*Problem*.
Please copy each line below that contains the string "files".

Stored items
== Segment start ==

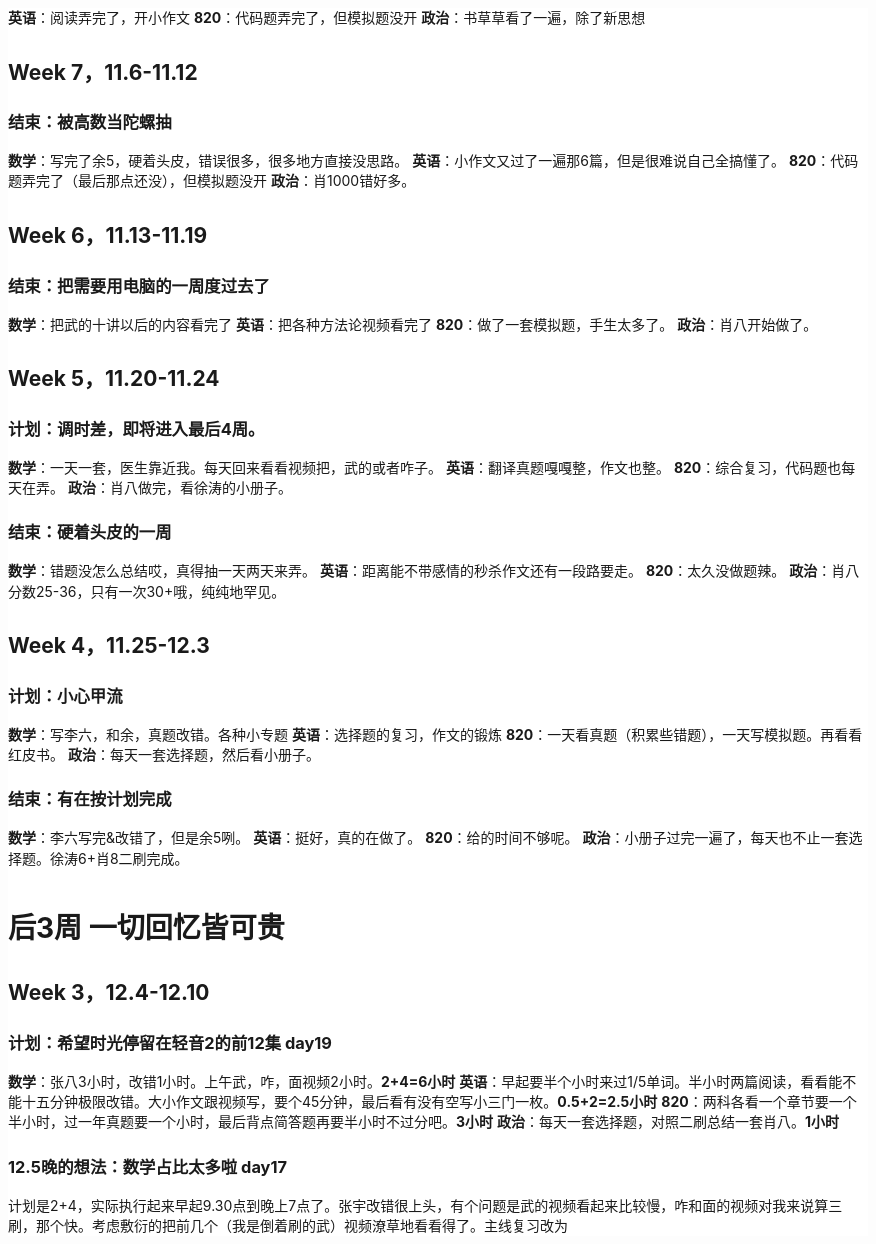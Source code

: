 **英语**：阅读弄完了，开小作文
**820**：代码题弄完了，但模拟题没开
**政治**：书草草看了一遍，除了新思想

## Week 7，11.6-11.12
### 结束：被高数当陀螺抽
**数学**：写完了余5，硬着头皮，错误很多，很多地方直接没思路。
**英语**：小作文又过了一遍那6篇，但是很难说自己全搞懂了。
**820**：代码题弄完了（最后那点还没），但模拟题没开
**政治**：肖1000错好多。

## Week 6，11.13-11.19
### 结束：把需要用电脑的一周度过去了
**数学**：把武的十讲以后的内容看完了
**英语**：把各种方法论视频看完了
**820**：做了一套模拟题，手生太多了。
**政治**：肖八开始做了。

## Week 5，11.20-11.24
### 计划：调时差，即将进入最后4周。
**数学**：一天一套，医生靠近我。每天回来看看视频把，武的或者咋子。
**英语**：翻译真题嘎嘎整，作文也整。
**820**：综合复习，代码题也每天在弄。
**政治**：肖八做完，看徐涛的小册子。
### 结束：硬着头皮的一周
**数学**：错题没怎么总结哎，真得抽一天两天来弄。
**英语**：距离能不带感情的秒杀作文还有一段路要走。
**820**：太久没做题辣。
**政治**：肖八分数25-36，只有一次30+哦，纯纯地罕见。

## Week 4，11.25-12.3
### 计划：小心甲流
**数学**：写李六，和余，真题改错。各种小专题
**英语**：选择题的复习，作文的锻炼
**820**：一天看真题（积累些错题），一天写模拟题。再看看红皮书。
**政治**：每天一套选择题，然后看小册子。
### 结束：有在按计划完成
**数学**：李六写完&改错了，但是余5咧。
**英语**：挺好，真的在做了。
**820**：给的时间不够呢。
**政治**：小册子过完一遍了，每天也不止一套选择题。徐涛6+肖8二刷完成。

# 后3周 一切回忆皆可贵
## Week 3，12.4-12.10
### 计划：希望时光停留在轻音2的前12集 day19
**数学**：张八3小时，改错1小时。上午武，咋，面视频2小时。**2+4=6小时**
**英语**：早起要半个小时来过1/5单词。半小时两篇阅读，看看能不能十五分钟极限改错。大小作文跟视频写，要个45分钟，最后看有没有空写小三门一枚。**0.5+2=2.5小时**
**820**：两科各看一个章节要一个半小时，过一年真题要一个小时，最后背点简答题再要半小时不过分吧。**3小时**
**政治**：每天一套选择题，对照二刷总结一套肖八。**1小时**
### 12.5晚的想法：数学占比太多啦 day17
计划是2+4，实际执行起来早起9.30点到晚上7点了。张宇改错很上头，有个问题是武的视频看起来比较慢，咋和面的视频对我来说算三刷，那个快。考虑敷衍的把前几个（我是倒着刷的武）视频潦草地看看得了。主线复习改为
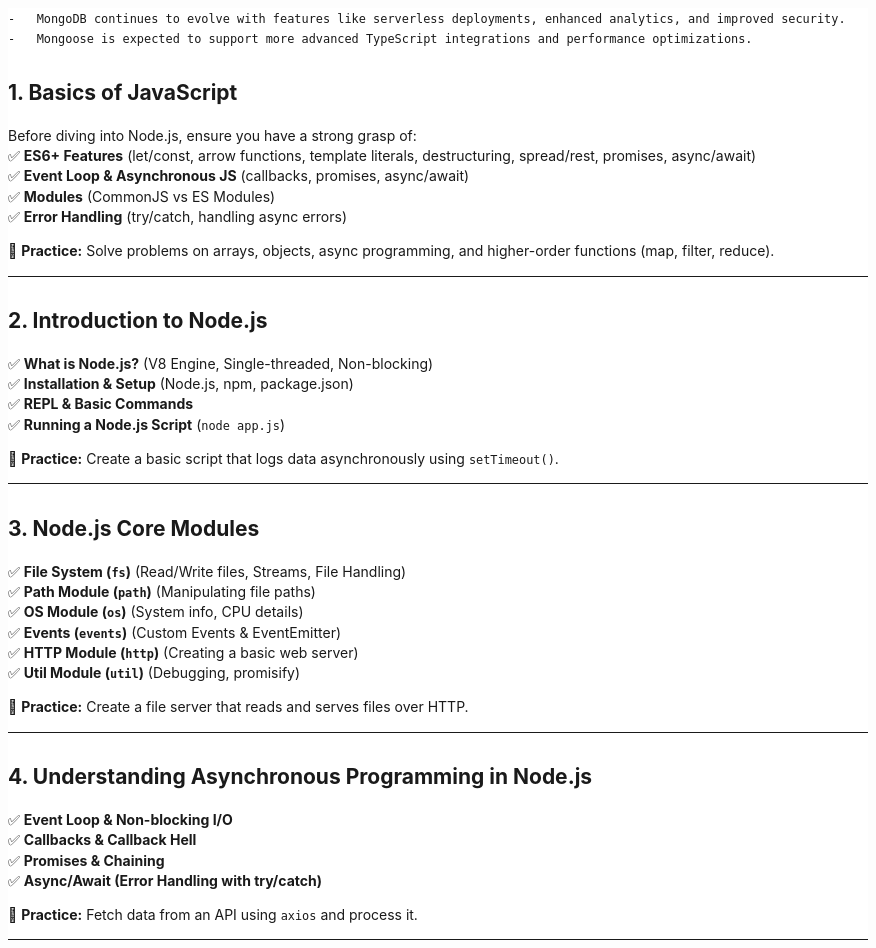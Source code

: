     -   MongoDB continues to evolve with features like serverless deployments, enhanced analytics, and improved security.
    -   Mongoose is expected to support more advanced TypeScript integrations and performance optimizations.

**1\. Basics of JavaScript**
----------------------------

Before diving into Node.js, ensure you have a strong grasp of:\
✅ **ES6+ Features** (let/const, arrow functions, template literals, destructuring, spread/rest, promises, async/await)\
✅ **Event Loop & Asynchronous JS** (callbacks, promises, async/await)\
✅ **Modules** (CommonJS vs ES Modules)\
✅ **Error Handling** (try/catch, handling async errors)

📌 **Practice:** Solve problems on arrays, objects, async programming, and higher-order functions (map, filter, reduce).

* * * * *

**2\. Introduction to Node.js**
-------------------------------

✅ **What is Node.js?** (V8 Engine, Single-threaded, Non-blocking)\
✅ **Installation & Setup** (Node.js, npm, package.json)\
✅ **REPL & Basic Commands**\
✅ **Running a Node.js Script** (`node app.js`)

📌 **Practice:** Create a basic script that logs data asynchronously using `setTimeout()`.

* * * * *

**3\. Node.js Core Modules**
----------------------------

✅ **File System (`fs`)** (Read/Write files, Streams, File Handling)\
✅ **Path Module (`path`)** (Manipulating file paths)\
✅ **OS Module (`os`)** (System info, CPU details)\
✅ **Events (`events`)** (Custom Events & EventEmitter)\
✅ **HTTP Module (`http`)** (Creating a basic web server)\
✅ **Util Module (`util`)** (Debugging, promisify)

📌 **Practice:** Create a file server that reads and serves files over HTTP.

* * * * *

**4\. Understanding Asynchronous Programming in Node.js**
---------------------------------------------------------

✅ **Event Loop & Non-blocking I/O**\
✅ **Callbacks & Callback Hell**\
✅ **Promises & Chaining**\
✅ **Async/Await (Error Handling with try/catch)**

📌 **Practice:** Fetch data from an API using `axios` and process it.

* * * * *
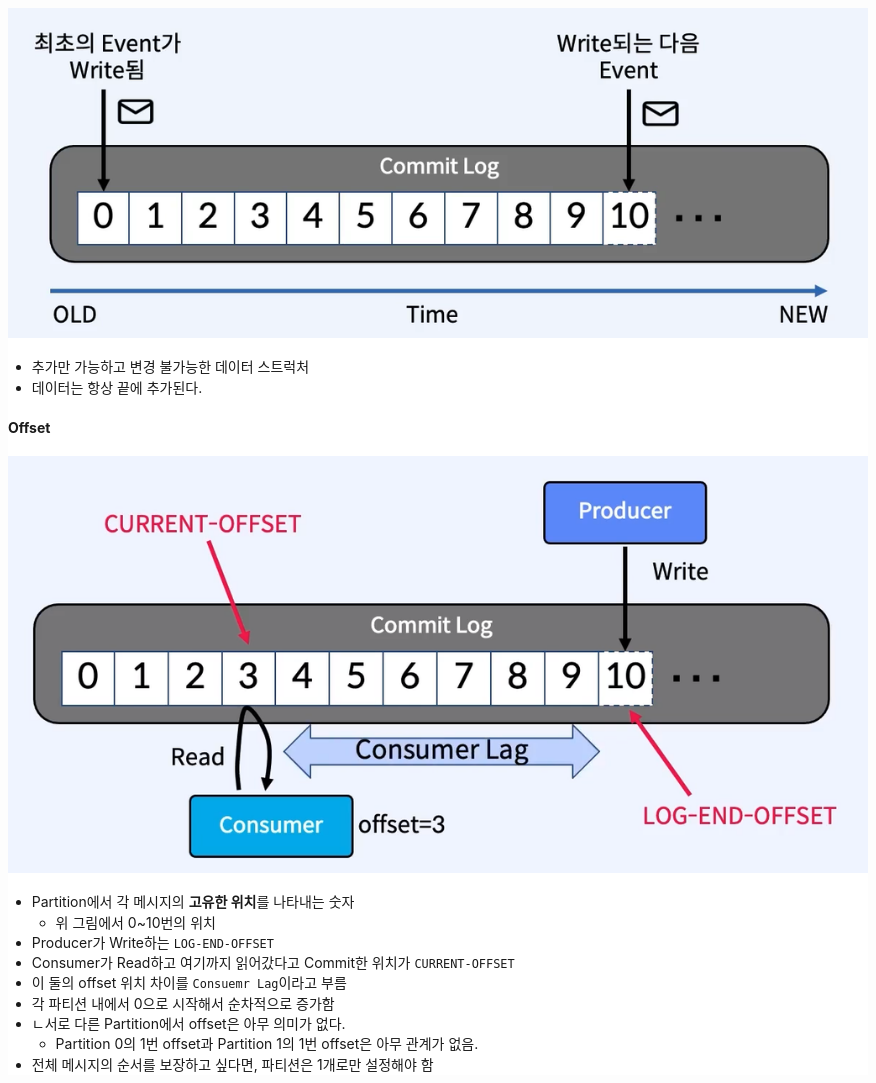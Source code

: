 ![commitlog2](../Images/kafka/commitlog2.png)

- 추가만 가능하고 변경 불가능한 데이터 스트럭처
- 데이터는 항상 끝에 추가된다.

#### Offset

![offset](../Images/kafka/offset.png)

- Partition에서 각 메시지의 **고유한 위치**를 나타내는 숫자
  - 위 그림에서 0~10번의 위치
- Producer가 Write하는 `LOG-END-OFFSET`
- Consumer가 Read하고 여기까지 읽어갔다고 Commit한 위치가 `CURRENT-OFFSET`
- 이 둘의 offset 위치 차이를 `Consuemr Lag`이라고 부름
- 각 파티션 내에서 0으로 시작해서 순차적으로 증가함
- ㄴ서로 다른 Partition에서 offset은 아무 의미가 없다.
  - Partition 0의 1번 offset과 Partition 1의 1번 offset은 아무 관계가 없음.
- 전체 메시지의 순서를 보장하고 싶다면, 파티션은 1개로만 설정해야 함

== Segment end ==

*Task answer*.
✅ **File System (`fs`)** (Read/Write files, Streams, File Handling)\
📌 **Practice:** Create a file server that reads and serves files over HTTP.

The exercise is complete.